Why scipy.stats.chi2_contingency computes incorrect Pearson's chi-squared statistic?

520 Views Asked by At

I computed Pearson's chi-squared statistics for the contingency table bellow.

observed

Here are the expected values.

expected

Method 1 (using SciKit)

from scipy.stats import chi2_contingency
from scipy.stats import chi2

table = [[21,2], [14, 0]]
stat, p, dof, expected = chi2_contingency(table)
print(stat)

Returns

0.14814773735581194

Method 2 (directly)

G3 = 35*23/37
H3 = 2*23/37
G4 = 35*14/37
H4 = 2*14/37
(21-G3)**2/G3+(2-H3)**2/H3+(14-G4)**2/G4+(0-H4)**2/H4

Returns

1.2869565217391306

I expected the returned values to be equal. Why do they differ?

1

There are 1 best solutions below

0
On

There are many slightly different implementations of chi-squared tests within and among various kinds of software?

Here are four tests in R, using your table:

TBL = matrix(c(21,2,14,0), byrow=T, nrow=2)
TBL
      [,1] [,2]
 [1,]   21    2
 [2,]   14    0

Default chi-squared test in R, using Yates' continuity correction. It gives an error message because counts in some cells are too small for the chi-squared statistic to have approximately a chi-squared distribution.

 chisq.test(TBL)

        Pearson's Chi-squared test 
        with Yates' continuity correction

 data:  TBL
 X-squared = 0.14815, df = 1, p-value = 0.7003

 Warning message:
 In chisq.test(TBL) : 
  Chi-squared approximation may be incorrect

chisq.test(TBL, cor=F)

Without the continuity correction: Another error message because of low counts.

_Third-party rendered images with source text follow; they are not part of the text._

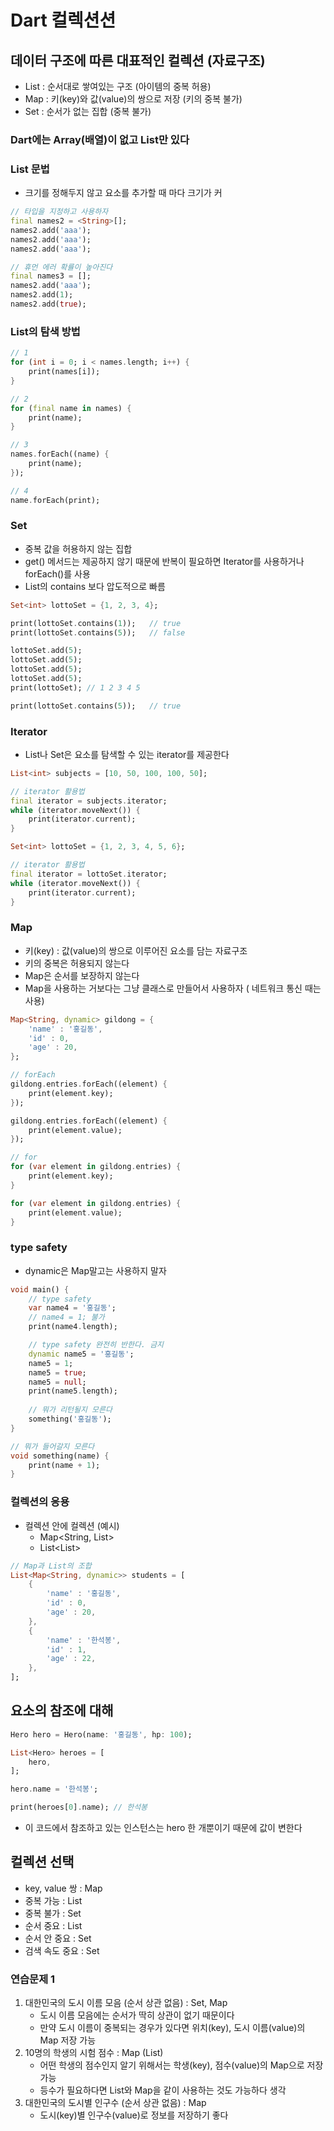 # Dart 컬렉션션
## 데이터 구조에 따른 대표적인 컬렉션 (자료구조)

- List : 순서대로 쌓여있는 구조 (아이템의 중복 허용)
- Map : 키(key)와 값(value)의 쌍으로 저장 (키의 중복 불가)
- Set : 순서가 없는 집합 (중복 불가)

### Dart에는 Array(배열)이 없고 List만 있다

### List 문법

- 크기를 정해두지 않고 요소를 추가할 때 마다 크기가 커

```dart
// 타입을 지정하고 사용하자
final names2 = <String>[];
names2.add('aaa');
names2.add('aaa');
names2.add('aaa');

// 휴먼 에러 확률이 높아진다
final names3 = [];
names2.add('aaa');
names2.add(1);
names2.add(true);
```

### List의 탐색 방법

```dart
// 1
for (int i = 0; i < names.length; i++) {
	print(names[i]);
}

// 2
for (final name in names) {
	print(name);
}

// 3
names.forEach((name) {
	print(name);
});

// 4
name.forEach(print);
```

### Set

- 중복 값을 허용하지 않는 집합
- get() 메서드는 제공하지 않기 때문에 반복이 필요하면 Iterator를 사용하거나 forEach()를 사용
- List의 contains 보다 압도적으로 빠름

```dart
Set<int> lottoSet = {1, 2, 3, 4};

print(lottoSet.contains(1));   // true
print(lottoSet.contains(5));   // false

lottoSet.add(5);
lottoSet.add(5);
lottoSet.add(5);
lottoSet.add(5);
print(lottoSet); // 1 2 3 4 5 

print(lottoSet.contains(5));   // true
```

### Iterator

- List나 Set은 요소를 탐색할 수 있는 iterator를 제공한다

```dart
List<int> subjects = [10, 50, 100, 100, 50];

// iterator 활용법
final iterator = subjects.iterator;
while (iterator.moveNext()) {
	print(iterator.current);
}
```

```dart
Set<int> lottoSet = {1, 2, 3, 4, 5, 6};

// iterator 활용법
final iterator = lottoSet.iterator;
while (iterator.moveNext()) {
	print(iterator.current);
}
```

### Map

- 키(key) : 값(value)의 쌍으로 이루어진 요소를 담는 자료구조
- 키의 중복은 허용되지 않는다
- Map은 순서를 보장하지 않는다
- Map을 사용하는 거보다는 그냥 클래스로 만들어서 사용하자 ( 네트워크 통신 때는 사용)

```dart
Map<String, dynamic> gildong = {
	'name' : '홍길동',
	'id' : 0,
	'age' : 20,
};

// forEach
gildong.entries.forEach((element) {
	print(element.key);
});

gildong.entries.forEach((element) {
	print(element.value);
});

// for
for (var element in gildong.entries) {
    print(element.key);
}

for (var element in gildong.entries) {
    print(element.value);
}
```

### type safety

- dynamic은 Map말고는 사용하지 말자

```dart
void main() {
	// type safety
	var name4 = '홍길동';
	// name4 = 1; 불가
	print(name4.length);

	// type safety 완전히 반한다. 금지
	dynamic name5 = '홍길동';
	name5 = 1;
	name5 = true;
	name5 = null;
	print(name5.length);
	
	// 뭐가 리턴될지 모른다
	something('홍길동');
}

// 뭐가 들어갈지 모른다
void something(name) {
	print(name + 1);
}
```

### 컬렉션의 응용

- 컬렉션 안에 컬렉션 (예시)
    - Map<String, List<String>>
    - List<List<Hero>>

```dart
// Map과 List의 조합
List<Map<String, dynamic>> students = [
	{
		'name' : '홍길동',
		'id' : 0,
		'age' : 20,
	},
	{
		'name' : '한석봉',
		'id' : 1,
		'age' : 22,
	},
];
```

## 요소의 참조에 대해

```dart
Hero hero = Hero(name: '홍길동', hp: 100);

List<Hero> heroes = [
	hero,
];

hero.name = '한석봉';

print(heroes[0].name); // 한석봉
```

- 이 코드에서 참조하고 있는 인스턴스는 hero 한 개뿐이기 때문에 값이 변한다

## 컬렉션 선택

- key, value 쌍 : Map
- 중복 가능 : List
- 중복 불가 : Set
- 순서 중요 : List
- 순서 안 중요 : Set
- 검색 속도 중요 : Set

### 연습문제 1

1. 대한민국의 도시 이름 모음 (순서 상관 없음) : Set, Map
    - 도시 이름 모음에는 순서가 딱히 상관이 없기 때문이다
    - 만약 도시 이름이 중복되는 경우가 있다면 위치(key), 도시 이름(value)의 Map 저장 가능
2. 10명의 학생의 시험 점수 : Map (List)
    - 어떤 학생의 점수인지 알기 위해서는 학생(key), 점수(value)의 Map으로 저장 가능
    - 등수가 필요하다면 List와 Map을 같이 사용하는 것도 가능하다 생각
3. 대한민국의 도시별 인구수 (순서 상관 없음) : Map
    - 도시(key)별 인구수(value)로 정보를 저장하기 좋다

        Pearson's Chi-squared test

data:  TBL
X-squared = 1.287, df = 1, p-value = 0.2566

Warning message:
In chisq.test(TBL, cor = F) : 
  Chi-squared approximation may be incorrect

Simulation to give a more reliable P-value:

chisq.test(TBL, sim=T)

        Pearson's Chi-squared test 
        with simulated p-value 
        (based on 2000 replicates)

data:  TBL
X-squared = 1.287, df = NA, p-value = 0.5042

Fisher exact test uses a hypergeometric distribution:

fisher.test(TBL)

    Fisher's Exact Test for Count Data

data:  TBL
p-value = 0.5165
alternative hypothesis: 
  true odds ratio is not equal to 1
95 percent confidence interval:
 0.000000 8.792391
sample estimates:
odds ratio 
     0 

None of the tests gives a P-value significant at the 5% level. With only two subjects in 'Senzitvne` outcome, you have no chance for a significant between groups.